(Dataset items)
==============================

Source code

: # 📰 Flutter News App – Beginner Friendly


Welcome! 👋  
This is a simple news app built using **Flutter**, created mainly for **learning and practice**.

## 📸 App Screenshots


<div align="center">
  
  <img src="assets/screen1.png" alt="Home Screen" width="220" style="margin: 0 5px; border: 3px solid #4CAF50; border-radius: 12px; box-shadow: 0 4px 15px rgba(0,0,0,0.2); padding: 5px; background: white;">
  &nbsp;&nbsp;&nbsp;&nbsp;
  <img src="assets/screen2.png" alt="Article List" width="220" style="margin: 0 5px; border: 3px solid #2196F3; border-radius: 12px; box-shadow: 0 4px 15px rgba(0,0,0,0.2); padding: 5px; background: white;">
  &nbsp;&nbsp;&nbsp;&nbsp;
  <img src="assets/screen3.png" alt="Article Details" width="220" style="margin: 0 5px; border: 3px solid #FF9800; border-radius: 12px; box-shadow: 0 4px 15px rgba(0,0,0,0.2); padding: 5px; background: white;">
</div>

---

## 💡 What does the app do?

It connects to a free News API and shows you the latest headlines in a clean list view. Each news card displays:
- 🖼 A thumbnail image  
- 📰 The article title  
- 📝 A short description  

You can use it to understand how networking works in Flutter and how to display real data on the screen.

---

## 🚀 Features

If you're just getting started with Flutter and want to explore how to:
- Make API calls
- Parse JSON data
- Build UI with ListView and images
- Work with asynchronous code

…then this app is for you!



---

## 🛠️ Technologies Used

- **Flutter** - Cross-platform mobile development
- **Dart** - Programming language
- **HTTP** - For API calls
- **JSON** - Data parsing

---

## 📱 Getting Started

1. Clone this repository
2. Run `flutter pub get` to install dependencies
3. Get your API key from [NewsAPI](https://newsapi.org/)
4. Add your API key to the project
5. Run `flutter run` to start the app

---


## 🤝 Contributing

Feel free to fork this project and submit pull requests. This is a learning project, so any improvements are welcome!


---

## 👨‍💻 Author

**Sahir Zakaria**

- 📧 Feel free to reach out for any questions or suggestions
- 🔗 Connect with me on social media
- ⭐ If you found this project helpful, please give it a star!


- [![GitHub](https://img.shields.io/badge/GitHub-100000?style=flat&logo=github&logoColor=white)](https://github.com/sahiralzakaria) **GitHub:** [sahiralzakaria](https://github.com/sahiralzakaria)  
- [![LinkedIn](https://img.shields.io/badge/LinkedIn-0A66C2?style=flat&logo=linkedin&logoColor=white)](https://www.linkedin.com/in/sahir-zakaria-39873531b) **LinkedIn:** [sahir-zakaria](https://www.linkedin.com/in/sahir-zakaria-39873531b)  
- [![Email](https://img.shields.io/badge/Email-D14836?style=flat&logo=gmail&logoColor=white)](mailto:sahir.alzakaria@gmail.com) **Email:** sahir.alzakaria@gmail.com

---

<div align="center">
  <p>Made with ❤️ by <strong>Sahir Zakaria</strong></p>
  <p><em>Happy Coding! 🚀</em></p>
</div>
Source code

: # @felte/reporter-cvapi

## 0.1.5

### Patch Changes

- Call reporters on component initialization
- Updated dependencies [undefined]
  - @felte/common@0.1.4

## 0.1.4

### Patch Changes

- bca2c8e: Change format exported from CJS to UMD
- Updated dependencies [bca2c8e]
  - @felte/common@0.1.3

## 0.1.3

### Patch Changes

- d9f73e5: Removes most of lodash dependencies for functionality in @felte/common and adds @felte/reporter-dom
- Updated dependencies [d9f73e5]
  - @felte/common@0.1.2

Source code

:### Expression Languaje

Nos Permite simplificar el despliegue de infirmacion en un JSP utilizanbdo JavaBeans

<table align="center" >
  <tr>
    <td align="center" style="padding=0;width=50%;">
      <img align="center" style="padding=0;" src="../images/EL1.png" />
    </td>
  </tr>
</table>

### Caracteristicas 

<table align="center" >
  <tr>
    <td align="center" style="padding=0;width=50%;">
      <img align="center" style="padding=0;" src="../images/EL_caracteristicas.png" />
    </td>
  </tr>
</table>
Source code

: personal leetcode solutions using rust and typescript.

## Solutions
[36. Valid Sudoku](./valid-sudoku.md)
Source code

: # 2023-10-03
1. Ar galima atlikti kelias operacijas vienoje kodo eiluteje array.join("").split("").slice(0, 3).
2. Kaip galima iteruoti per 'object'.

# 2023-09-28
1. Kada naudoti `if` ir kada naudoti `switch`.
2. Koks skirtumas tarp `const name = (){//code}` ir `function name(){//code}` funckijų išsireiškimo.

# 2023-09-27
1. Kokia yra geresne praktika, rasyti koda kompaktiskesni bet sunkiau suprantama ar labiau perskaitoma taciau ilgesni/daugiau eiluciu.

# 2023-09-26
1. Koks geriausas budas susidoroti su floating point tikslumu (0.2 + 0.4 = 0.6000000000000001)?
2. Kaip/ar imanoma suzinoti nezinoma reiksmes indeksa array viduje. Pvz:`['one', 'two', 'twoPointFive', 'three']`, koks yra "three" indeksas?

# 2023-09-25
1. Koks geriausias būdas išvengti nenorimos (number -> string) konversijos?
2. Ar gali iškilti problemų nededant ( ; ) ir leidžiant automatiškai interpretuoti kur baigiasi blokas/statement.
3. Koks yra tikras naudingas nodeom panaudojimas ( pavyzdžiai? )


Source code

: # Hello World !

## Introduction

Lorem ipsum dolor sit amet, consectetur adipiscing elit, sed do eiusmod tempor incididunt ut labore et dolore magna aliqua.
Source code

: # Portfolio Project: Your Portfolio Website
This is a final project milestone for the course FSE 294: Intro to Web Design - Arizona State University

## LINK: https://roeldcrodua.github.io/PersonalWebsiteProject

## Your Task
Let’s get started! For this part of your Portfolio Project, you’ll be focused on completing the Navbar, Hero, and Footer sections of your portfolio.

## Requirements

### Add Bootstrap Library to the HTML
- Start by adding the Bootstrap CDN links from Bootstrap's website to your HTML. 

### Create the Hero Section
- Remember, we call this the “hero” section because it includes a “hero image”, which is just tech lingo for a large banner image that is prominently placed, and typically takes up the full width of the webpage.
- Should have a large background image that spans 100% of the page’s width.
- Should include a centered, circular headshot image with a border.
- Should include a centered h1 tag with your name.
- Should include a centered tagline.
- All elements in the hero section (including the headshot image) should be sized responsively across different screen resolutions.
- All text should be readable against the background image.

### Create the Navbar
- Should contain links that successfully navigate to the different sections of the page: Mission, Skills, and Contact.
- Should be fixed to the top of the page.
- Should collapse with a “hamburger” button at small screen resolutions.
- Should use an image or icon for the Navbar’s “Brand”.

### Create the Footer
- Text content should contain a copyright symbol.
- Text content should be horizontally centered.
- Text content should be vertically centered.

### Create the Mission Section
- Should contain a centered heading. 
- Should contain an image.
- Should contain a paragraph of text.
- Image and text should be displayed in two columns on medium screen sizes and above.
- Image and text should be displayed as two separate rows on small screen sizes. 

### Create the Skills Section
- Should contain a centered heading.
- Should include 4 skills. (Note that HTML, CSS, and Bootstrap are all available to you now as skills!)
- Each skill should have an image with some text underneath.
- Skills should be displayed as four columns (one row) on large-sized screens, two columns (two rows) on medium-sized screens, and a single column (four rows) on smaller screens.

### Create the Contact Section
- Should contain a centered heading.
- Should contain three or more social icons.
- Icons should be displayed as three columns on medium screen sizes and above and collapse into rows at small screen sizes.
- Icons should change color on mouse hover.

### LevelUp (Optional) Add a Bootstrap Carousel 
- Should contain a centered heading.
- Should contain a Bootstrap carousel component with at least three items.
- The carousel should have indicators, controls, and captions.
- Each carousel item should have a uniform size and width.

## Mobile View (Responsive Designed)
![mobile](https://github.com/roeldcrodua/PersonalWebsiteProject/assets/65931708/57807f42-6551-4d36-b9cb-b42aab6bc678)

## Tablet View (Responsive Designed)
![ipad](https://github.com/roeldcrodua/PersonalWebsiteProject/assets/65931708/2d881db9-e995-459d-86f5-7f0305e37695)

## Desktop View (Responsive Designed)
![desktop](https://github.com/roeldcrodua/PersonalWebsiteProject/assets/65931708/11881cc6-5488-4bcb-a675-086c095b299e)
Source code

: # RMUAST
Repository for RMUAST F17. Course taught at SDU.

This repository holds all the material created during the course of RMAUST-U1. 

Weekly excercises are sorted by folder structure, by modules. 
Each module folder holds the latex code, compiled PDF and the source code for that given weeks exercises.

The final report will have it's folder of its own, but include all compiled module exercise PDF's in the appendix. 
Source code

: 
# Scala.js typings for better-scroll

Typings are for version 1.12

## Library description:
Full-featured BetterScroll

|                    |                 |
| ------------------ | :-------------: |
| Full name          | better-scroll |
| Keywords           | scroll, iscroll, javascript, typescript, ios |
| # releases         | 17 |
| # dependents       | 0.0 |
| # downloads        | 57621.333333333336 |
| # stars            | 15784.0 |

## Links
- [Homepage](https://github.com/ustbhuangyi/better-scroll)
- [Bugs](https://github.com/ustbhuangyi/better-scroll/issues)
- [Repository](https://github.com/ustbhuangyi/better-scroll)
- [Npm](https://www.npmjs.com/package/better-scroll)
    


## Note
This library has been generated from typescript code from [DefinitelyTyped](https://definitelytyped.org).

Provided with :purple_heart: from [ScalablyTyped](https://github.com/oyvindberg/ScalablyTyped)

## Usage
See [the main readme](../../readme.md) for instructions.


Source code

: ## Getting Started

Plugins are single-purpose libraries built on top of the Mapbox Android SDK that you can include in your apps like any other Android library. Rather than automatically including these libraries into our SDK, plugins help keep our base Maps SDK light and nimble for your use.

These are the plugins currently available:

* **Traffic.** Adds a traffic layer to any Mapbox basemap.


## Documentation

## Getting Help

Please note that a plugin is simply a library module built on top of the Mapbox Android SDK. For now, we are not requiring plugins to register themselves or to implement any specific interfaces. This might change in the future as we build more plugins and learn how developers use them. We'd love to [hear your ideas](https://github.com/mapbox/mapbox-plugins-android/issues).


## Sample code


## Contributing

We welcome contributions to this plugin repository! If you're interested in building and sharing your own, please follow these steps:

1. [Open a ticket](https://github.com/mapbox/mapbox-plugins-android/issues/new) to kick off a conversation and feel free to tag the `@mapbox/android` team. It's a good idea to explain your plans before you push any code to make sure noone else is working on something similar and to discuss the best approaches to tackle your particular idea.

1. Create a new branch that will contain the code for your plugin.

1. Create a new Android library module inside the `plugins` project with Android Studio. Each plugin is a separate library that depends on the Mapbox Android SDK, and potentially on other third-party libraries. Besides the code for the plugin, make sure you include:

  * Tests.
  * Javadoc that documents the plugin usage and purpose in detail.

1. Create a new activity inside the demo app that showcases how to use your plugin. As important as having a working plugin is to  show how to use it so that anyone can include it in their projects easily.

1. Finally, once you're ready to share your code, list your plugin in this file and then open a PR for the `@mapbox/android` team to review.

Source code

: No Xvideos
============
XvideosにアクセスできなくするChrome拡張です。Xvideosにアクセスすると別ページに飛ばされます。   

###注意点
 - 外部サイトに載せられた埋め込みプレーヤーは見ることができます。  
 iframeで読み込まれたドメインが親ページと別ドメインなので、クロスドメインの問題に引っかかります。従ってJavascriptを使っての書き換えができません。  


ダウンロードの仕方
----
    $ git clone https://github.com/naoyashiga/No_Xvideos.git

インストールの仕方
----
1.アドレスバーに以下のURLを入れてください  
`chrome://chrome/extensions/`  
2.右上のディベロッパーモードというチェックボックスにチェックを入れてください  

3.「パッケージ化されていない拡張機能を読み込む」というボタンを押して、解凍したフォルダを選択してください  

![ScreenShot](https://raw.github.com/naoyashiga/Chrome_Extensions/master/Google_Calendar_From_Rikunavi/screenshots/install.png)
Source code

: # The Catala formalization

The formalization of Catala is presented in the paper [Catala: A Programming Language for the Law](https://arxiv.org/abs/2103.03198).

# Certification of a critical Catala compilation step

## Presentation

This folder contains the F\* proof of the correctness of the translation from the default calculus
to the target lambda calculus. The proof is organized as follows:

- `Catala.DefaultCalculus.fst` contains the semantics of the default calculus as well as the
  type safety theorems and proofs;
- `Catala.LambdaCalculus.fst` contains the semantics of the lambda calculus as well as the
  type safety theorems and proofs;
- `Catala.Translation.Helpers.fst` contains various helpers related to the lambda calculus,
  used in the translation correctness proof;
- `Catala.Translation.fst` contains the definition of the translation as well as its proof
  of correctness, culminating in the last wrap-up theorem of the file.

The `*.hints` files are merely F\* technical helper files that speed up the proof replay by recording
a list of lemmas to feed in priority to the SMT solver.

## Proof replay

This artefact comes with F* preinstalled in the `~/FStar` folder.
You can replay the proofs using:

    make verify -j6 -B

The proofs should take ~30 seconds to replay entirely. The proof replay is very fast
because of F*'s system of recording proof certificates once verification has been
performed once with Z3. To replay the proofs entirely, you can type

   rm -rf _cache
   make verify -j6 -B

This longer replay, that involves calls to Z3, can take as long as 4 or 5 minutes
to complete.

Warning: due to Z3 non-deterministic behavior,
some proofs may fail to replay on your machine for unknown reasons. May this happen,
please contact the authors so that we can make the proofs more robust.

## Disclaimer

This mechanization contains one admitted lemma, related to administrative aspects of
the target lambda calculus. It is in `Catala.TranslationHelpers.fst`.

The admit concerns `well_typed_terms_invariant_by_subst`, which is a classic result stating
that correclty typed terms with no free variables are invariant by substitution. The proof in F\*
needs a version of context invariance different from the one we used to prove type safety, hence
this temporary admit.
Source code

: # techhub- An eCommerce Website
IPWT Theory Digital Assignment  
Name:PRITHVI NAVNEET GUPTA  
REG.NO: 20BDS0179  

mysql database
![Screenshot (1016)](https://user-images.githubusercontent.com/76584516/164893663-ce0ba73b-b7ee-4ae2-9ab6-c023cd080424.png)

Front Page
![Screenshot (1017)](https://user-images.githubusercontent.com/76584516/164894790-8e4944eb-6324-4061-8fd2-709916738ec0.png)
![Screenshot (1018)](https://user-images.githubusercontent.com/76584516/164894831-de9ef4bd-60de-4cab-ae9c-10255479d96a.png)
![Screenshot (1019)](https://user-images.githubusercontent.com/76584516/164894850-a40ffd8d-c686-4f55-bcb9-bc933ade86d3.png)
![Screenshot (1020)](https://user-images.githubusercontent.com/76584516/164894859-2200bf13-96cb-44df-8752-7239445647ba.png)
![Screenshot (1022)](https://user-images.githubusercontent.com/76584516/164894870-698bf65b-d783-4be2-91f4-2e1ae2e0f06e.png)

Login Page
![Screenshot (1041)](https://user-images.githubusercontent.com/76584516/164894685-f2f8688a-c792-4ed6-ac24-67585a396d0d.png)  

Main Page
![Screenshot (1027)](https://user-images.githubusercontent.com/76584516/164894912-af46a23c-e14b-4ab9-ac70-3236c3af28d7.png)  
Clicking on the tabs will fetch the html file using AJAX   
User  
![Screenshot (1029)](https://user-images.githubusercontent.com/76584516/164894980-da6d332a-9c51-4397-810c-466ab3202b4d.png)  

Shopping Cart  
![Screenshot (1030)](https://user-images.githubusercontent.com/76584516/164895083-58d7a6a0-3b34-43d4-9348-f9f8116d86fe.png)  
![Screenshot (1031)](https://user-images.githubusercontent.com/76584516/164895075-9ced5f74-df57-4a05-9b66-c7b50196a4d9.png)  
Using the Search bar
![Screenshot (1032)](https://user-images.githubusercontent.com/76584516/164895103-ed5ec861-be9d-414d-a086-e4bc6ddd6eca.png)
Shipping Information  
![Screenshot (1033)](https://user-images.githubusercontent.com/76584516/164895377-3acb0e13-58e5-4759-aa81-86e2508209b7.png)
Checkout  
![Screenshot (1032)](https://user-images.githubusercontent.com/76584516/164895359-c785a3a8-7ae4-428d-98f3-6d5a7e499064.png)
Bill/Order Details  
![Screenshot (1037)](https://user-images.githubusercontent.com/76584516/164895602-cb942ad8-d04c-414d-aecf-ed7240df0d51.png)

==============================

AIM OF THE TASK — Only the lines with the string "badge" are wanted; pick them out of the records above and copy them.

FINAL ANSWER —
- [![GitHub](https://img.shields.io/badge/GitHub-100000?style=flat&logo=github&logoColor=white)](https://github.com/sahiralzakaria) **GitHub:** [sahiralzakaria](https://github.com/sahiralzakaria)  
- [![LinkedIn](https://img.shields.io/badge/LinkedIn-0A66C2?style=flat&logo=linkedin&logoColor=white)](https://www.linkedin.com/in/sahir-zakaria-39873531b) **LinkedIn:** [sahir-zakaria](https://www.linkedin.com/in/sahir-zakaria-39873531b)  
- [![Email](https://img.shields.io/badge/Email-D14836?style=flat&logo=gmail&logoColor=white)](mailto:sahir.alzakaria@gmail.com) **Email:** sahir.alzakaria@gmail.com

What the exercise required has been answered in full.